27 octobre 2011 - 00:00
On a eu chaud à Saint-Denis
Par: Le Courrier


Il était environ 10 h lorsque la moitié de la chaussée s’est affaissée du côté de la rivière Richelieu juste en face du 272, Chemin des Patriotes, une jolie maison patrimoniale où vivent un couple et leurs trois enfants. Elle se trouve dans une courbe située entre la rue du Domaine et la Montée du Coteau.

« La mère était assise dans la maison lorsque c’est arrivé. Elle a vu le poteau électrique glisser, puis disparaître sous ses yeux. Elle s’est avancée vers la fenêtre et elle a vu la route s’en aller avec », a raconté le maire de Saint-Denis-sur-Richelieu, Jacques Villemaire, qui a été l’un des premiers à arriver sur les lieux. « La première chose à laquelle j’ai pensé, c’est à la tragédie de Saint-Jude en 2010. On ne s’imagine pas que ces choses-là peuvent arriver chez nous et pourtant, ça aurait pu arriver », a-t-il soupiré.Bien que la maison de la famille Boivin ne se trouve qu’à quelques mètres de la route, l’ordre d’évacuer la résidence qui avait été donné après l’affaissement de terrain a été levé plus tard dans la journée, après réévaluation des risques par un ingénieur du gouvernement. Les Boivin ont donc pu réintégrer leur demeure le jour même. Joint chez lui, le propriétaire, Pierre Boivin, ne semblait pas inquiet. « Ça a l’air stabilisé », a-t-il indiqué au COURRIER.Le maire Villemaire a révélé que des fissures inquiétantes étaient apparues sur la chaussée dans les jours qui ont précédé le glissement. Le chemin venait tout juste d’être asphalté à neuf par le ministère des Transports (MTQ) et pourtant, il commençait déjà à se lézarder. « Ça se voyait à l’oeil qu’il y avait un problème. Au début, c’était de petites fissures, mais à la fin, on aurait pu passer le bras dedans. Ce n’était pas normal et j’ai appelé au Ministère », a indiqué M. Villemaire.

Projet de stabilisation

Le tronçon de route qui s’est affaissé à Saint-Denis est l’un des 26 segments à risque que le ministère des Transports (MTQ) veut rendre sécuritaires le long du Richelieu d’ici 10 ans en commençant par les cas les plus urgents.

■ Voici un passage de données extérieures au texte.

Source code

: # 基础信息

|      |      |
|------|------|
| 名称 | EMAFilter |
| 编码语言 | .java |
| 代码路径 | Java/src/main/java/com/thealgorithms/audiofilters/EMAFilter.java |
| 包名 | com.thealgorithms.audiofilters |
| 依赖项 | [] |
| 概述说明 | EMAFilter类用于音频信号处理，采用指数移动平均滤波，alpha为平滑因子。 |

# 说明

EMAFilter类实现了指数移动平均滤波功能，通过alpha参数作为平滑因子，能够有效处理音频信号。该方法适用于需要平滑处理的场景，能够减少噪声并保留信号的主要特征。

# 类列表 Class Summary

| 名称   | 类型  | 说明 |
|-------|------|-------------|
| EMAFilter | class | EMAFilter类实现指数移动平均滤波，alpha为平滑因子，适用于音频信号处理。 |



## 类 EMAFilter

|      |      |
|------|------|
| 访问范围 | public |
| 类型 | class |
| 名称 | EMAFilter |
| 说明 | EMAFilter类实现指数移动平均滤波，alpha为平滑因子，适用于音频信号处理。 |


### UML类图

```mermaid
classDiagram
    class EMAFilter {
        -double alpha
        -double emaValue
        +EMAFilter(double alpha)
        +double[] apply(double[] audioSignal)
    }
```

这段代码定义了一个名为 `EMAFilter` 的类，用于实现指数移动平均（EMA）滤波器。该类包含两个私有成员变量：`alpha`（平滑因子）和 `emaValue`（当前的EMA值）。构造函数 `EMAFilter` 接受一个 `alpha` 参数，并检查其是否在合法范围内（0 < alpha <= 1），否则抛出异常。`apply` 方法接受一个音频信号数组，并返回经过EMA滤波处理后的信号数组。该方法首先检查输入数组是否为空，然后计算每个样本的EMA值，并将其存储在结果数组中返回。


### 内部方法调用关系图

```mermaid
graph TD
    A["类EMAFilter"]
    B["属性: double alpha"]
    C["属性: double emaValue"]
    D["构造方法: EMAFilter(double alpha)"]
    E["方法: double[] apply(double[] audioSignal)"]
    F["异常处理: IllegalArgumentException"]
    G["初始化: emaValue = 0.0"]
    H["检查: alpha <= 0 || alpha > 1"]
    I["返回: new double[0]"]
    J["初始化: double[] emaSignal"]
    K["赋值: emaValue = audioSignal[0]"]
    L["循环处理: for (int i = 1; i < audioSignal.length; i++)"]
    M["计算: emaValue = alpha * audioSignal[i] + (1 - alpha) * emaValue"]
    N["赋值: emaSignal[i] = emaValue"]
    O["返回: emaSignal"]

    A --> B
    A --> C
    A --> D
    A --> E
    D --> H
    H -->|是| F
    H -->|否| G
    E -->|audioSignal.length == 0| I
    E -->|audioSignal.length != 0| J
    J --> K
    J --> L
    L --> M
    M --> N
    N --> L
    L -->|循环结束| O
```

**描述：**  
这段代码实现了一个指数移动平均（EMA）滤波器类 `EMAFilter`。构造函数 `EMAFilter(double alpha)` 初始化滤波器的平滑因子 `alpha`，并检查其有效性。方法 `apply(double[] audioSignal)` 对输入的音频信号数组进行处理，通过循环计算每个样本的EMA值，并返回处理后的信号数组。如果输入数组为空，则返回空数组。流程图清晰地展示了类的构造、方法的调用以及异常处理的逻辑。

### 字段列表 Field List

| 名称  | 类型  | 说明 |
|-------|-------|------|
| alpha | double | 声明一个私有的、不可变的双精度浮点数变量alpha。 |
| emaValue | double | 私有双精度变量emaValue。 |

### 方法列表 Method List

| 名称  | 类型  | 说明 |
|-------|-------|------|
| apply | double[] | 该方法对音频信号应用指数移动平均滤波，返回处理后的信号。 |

Le « Programme de stabilisation des berges de la rivière Richelieu le long des routes 133 et 233 entre Saint-Basile-le-Grand et Saint-Ours » a fait l’objet d’un rapport du Bureau d’audiences publiques sur l’environnement (BAPE) en juin 2011. Les audiences s’étaient déroulées en février et mars à Beloeil et l’un des participants, Onil Perrier, traitait justement du tronçon 133-6 à Saint-Denis – celui qui s’est affaissé – dans le mémoire qu’il a déposé. Il proposait la construction d’un chemin de contournement des bâtiments de la zone, dont la maison de M. Boivin et une ancienne école de rang à laquelle il s’intéresse, mais sa suggestion n’a pas été retenue.« D’une année à l’autre, nous voyons l’asphalte décrocher. La chaussée penche dans le sens inverse de la courbe et les camions qui roulent à 90 km/h sont déportés vers l’extérieur », expliquait-il dans son mémoire. Les derniers événements ne l’ont donc pas du tout surpris. « Il se produit ce que je prévoyais », a-t-il commenté.M. Perrier, qui a été inspecteur municipal à Saint-Denis de 1979 à 1985, croit que les travaux d’asphaltage pourraient être l’élément déclencheur du glissement. « Ils ont mis un pied d’asphalte supplémentaire pour corriger l’inclinaison du chemin. Ça représente au moins une centaine de tonnes d’asphalte ». Selon lui, il se peut très bien que ce soit ce poids qui a entraîné vers la rivière un talus déjà instable. « On a bien l’impression qu’ils s’entêtent dans leurs solutions », a-t-il conclu.Dans le rapport du BAPE, on apprend que le tronçon 133-6 devait être traité en urgence, mais qu’après révision, le MTQ l’avait plutôt classé parmi les projets à réaliser dans un horizon de trois à dix ans. Or, en raison de ce qui vient d’arriver, les travaux de stabilisation de la berge qui étaient projetés vont commencer tout de suite, a fait savoir le maire Villemaire. Il ne s’attend donc pas à ce que la route 133 soit rouverte avant des semaines.